Earlier today, I saw this Krav Maga knife defense technique and had to watch it a few times to check if I saw everything right. I always try to go out of my way to avoid criticizing other arts as I don’t practice them, but this one seems to go beyond Krav Maga knife defense as I know it.
I’ll comment more on that below, but first, watch the video.
Krav Maga Knife Defense
Some thoughts on this video.
- My first thought was “What the flying monkey fuck?” My second thought was “This looks nothing like any Krav Maga knife defense I know.” Which doesn’t mean much because my direct training in it was very limited and a long time ago when an Israeli soldier showed it to me. But what he showed looked nothing like this here. Looking at this video, I guess I must have misunderstood him back then….

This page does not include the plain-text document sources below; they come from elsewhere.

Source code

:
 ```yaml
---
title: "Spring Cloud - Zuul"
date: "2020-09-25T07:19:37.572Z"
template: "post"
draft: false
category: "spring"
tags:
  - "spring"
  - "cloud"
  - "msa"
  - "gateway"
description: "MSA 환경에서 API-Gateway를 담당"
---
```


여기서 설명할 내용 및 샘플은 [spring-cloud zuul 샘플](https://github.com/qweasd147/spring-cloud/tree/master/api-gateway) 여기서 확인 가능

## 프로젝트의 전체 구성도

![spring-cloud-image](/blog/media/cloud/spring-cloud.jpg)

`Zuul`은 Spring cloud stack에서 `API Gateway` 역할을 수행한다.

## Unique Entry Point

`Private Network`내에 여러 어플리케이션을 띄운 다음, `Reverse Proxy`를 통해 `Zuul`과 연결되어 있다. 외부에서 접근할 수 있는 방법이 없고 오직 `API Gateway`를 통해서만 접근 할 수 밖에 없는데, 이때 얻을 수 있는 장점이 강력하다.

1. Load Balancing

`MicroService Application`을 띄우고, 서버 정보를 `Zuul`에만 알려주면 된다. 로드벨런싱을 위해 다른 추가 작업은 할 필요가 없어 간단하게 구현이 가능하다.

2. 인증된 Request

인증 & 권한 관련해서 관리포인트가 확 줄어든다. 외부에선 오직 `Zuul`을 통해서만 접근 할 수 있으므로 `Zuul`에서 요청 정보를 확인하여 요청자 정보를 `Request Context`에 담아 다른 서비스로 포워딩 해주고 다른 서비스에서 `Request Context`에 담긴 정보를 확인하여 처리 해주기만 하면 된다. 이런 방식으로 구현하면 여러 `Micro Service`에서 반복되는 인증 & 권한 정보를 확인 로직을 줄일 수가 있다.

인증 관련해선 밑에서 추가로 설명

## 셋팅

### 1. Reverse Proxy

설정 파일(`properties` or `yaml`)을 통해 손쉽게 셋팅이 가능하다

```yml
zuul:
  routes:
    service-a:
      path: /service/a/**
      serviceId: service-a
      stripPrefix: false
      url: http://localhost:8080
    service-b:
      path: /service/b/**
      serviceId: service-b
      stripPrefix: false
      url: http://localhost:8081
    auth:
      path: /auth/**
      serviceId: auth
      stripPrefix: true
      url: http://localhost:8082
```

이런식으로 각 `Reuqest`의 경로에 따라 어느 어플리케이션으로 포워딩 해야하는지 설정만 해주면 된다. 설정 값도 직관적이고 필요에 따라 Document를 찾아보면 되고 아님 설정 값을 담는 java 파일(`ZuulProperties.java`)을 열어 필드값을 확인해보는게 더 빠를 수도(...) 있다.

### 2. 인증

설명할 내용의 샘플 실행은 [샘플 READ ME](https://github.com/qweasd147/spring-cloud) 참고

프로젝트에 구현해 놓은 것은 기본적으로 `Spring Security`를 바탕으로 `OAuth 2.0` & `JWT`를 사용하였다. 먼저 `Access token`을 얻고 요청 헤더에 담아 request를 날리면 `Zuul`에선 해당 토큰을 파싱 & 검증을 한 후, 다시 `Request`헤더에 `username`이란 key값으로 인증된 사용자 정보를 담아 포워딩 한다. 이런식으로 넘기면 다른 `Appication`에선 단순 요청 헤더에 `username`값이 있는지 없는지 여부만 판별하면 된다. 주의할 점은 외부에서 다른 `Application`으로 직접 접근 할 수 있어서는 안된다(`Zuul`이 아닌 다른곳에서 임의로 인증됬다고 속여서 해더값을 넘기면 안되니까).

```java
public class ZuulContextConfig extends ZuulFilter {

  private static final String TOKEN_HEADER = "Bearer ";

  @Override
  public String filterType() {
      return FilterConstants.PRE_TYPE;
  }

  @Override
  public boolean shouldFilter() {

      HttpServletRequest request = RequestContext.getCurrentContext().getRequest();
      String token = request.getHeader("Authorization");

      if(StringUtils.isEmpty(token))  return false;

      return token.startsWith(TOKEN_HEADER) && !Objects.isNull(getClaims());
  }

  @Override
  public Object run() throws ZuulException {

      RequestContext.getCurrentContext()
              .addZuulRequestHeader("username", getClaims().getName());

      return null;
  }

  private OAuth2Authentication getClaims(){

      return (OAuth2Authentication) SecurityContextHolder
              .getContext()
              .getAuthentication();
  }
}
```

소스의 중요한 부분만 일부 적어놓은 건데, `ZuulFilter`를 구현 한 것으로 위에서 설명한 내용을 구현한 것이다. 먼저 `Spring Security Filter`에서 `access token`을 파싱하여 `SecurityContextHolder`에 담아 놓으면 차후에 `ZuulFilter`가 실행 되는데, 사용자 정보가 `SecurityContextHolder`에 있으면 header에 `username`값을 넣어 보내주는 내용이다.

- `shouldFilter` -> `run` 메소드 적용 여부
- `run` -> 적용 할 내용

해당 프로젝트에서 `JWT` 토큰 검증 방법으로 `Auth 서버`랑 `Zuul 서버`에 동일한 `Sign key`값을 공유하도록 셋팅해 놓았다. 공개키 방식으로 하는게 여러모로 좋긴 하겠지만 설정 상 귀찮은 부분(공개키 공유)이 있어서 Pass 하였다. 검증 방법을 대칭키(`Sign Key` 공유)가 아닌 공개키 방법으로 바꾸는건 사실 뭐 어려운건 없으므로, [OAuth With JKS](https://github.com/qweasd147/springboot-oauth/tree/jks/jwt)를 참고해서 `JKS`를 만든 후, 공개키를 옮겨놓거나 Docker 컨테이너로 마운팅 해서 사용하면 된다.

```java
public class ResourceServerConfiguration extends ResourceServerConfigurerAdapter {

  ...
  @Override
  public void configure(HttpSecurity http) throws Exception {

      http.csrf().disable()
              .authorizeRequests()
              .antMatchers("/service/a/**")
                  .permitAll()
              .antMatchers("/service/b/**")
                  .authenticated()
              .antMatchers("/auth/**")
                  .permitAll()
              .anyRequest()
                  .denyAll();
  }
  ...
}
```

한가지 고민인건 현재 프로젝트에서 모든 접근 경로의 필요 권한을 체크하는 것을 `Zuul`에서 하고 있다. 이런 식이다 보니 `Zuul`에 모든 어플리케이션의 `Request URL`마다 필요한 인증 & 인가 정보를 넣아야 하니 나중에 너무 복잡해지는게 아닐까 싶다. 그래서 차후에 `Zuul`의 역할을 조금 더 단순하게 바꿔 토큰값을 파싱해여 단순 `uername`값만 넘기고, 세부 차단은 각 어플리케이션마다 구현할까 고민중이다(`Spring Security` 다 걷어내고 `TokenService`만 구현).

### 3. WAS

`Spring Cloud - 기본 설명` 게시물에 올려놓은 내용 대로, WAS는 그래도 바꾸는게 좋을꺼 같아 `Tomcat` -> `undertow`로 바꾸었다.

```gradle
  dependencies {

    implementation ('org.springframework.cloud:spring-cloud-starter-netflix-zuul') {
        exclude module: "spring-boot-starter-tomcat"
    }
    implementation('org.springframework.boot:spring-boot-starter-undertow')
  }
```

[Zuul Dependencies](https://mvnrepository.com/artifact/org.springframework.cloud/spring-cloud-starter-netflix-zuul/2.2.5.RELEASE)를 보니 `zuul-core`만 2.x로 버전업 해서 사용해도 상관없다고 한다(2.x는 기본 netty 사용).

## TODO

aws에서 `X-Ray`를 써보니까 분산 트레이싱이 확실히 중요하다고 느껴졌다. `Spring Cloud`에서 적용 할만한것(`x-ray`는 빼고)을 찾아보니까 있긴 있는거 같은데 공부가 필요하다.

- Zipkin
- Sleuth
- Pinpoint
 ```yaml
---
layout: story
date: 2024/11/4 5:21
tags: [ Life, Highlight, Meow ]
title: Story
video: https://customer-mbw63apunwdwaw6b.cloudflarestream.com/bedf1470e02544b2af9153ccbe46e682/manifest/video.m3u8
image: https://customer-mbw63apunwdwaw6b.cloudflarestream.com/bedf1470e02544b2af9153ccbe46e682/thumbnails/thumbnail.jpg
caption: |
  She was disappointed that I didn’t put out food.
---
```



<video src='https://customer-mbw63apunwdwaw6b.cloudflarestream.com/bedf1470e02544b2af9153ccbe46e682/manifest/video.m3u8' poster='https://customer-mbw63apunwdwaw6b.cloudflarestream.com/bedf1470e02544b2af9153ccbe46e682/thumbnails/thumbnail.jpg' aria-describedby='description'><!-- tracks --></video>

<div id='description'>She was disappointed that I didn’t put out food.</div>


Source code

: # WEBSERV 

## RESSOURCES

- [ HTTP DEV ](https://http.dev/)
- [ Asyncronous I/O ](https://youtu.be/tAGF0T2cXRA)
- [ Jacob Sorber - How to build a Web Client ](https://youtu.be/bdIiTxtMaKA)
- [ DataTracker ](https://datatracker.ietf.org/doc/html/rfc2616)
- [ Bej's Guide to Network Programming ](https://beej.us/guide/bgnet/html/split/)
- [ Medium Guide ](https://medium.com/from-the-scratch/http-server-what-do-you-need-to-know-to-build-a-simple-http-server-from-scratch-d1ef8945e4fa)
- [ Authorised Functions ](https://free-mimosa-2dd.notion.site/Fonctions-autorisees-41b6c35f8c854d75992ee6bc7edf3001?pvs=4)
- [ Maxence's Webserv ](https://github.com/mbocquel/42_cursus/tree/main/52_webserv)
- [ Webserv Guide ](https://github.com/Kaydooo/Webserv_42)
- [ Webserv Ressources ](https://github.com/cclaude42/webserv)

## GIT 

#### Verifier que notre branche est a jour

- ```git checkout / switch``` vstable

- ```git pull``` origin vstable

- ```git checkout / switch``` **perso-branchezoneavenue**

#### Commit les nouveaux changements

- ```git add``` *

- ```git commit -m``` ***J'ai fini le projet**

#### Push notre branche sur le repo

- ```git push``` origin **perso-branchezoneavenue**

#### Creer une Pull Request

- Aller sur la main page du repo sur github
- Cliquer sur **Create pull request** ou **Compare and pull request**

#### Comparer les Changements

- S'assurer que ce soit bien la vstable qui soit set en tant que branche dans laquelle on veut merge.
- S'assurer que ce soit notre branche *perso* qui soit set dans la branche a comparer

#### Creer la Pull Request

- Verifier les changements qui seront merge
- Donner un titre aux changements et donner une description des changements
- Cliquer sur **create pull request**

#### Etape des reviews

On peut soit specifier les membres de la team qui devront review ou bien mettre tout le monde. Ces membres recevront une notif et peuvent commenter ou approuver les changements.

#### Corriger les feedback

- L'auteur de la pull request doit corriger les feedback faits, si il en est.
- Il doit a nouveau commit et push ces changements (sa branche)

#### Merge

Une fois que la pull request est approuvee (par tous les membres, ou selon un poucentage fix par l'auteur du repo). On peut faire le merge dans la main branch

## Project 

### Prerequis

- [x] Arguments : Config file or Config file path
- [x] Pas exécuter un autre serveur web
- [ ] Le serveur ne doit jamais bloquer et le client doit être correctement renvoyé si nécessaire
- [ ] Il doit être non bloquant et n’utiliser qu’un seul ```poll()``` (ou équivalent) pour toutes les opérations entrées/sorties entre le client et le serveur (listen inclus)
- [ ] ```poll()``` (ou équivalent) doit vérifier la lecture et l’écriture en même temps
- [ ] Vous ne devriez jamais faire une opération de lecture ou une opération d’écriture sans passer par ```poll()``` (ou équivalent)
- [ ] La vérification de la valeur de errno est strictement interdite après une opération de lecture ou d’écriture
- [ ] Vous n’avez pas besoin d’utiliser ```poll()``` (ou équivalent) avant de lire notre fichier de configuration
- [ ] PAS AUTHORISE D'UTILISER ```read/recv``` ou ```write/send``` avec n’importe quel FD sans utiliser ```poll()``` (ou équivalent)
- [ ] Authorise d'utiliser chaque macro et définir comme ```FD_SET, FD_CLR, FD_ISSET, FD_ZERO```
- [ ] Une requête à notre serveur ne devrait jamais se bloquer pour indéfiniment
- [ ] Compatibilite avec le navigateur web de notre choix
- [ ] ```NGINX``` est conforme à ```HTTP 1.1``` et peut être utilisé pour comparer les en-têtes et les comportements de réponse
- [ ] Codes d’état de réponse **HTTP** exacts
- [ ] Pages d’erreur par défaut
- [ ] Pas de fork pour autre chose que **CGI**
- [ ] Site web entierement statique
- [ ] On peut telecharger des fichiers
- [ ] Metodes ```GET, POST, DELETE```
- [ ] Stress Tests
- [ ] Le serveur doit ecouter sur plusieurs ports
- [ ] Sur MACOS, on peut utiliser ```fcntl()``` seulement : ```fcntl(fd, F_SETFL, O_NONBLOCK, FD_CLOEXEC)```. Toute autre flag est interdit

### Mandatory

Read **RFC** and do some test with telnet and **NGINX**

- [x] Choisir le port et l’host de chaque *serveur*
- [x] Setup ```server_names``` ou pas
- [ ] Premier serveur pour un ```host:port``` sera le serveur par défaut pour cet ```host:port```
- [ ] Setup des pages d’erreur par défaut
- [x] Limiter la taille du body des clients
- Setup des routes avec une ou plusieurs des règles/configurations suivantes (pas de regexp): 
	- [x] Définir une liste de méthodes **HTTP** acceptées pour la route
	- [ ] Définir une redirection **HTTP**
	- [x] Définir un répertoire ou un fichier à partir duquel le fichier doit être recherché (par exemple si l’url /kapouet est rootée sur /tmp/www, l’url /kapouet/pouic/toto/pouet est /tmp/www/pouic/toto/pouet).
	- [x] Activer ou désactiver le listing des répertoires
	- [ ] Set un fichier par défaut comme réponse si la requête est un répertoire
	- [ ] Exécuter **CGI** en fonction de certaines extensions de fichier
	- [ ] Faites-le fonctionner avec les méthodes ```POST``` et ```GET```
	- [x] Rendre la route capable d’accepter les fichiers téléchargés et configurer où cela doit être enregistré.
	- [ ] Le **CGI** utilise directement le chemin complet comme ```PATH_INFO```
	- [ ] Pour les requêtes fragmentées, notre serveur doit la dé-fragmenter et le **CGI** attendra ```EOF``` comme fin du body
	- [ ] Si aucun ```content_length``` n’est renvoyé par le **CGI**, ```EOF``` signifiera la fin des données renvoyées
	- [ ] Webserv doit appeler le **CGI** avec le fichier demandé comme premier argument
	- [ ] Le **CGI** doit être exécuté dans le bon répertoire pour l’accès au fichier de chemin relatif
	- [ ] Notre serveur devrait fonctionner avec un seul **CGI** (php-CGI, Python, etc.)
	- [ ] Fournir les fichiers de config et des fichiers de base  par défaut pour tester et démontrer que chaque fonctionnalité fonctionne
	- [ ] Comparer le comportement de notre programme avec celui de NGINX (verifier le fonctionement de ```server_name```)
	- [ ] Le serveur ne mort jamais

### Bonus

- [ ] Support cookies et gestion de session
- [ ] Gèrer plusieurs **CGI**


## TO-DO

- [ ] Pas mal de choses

- Knife attacks suck. Let’s get that out of the way first. There are no easy solutions. I’ve yet to see a comprehensive system that is easy to learn and applies to all possible ways a knife can be used against you. Which is a key factor as you won’t know how the guy will use it on you until he does. Not all attacks are a prison yard rush or a FMA weed whacker from hell. There’s lots of ground between both these extremes and if you train for one instead of the other, don’t assume your techniques will work out of the box. The differences are just as important as the similarities. Which is why I don’t believe there is a one stop shop for knife defense. On a technical level, there are several things I find disturbing and I’ll cover some of them now.
- She turns into the knife as she grabs it. It may just be me but I’d prefer turning the other way instead of cutting my own throat. My name is Demeere, not Dibbler…
- She spins her back into her attacker. His left arm will not magically disappear as she performs her technique. Look closely at the video and you’ll see there is nothing stopping him from beating the crap out of her with it or using it to stop her from spinning in the opposite direction. When that happens she cannot disarm him (as she needs that spin for the disarm) and she’ll just get her throat cut from behind instead of from the front. Not a big improvement…
- Her control is limited. Her hands are both on the blade and on her own wrist. The only real control of his arm she has is between her arm and her armpit, which is far from a solid control. If he yanks his arm back or forward, she is unlikely to be able to stop him from doing so. When that happens, it will all go downhill from there…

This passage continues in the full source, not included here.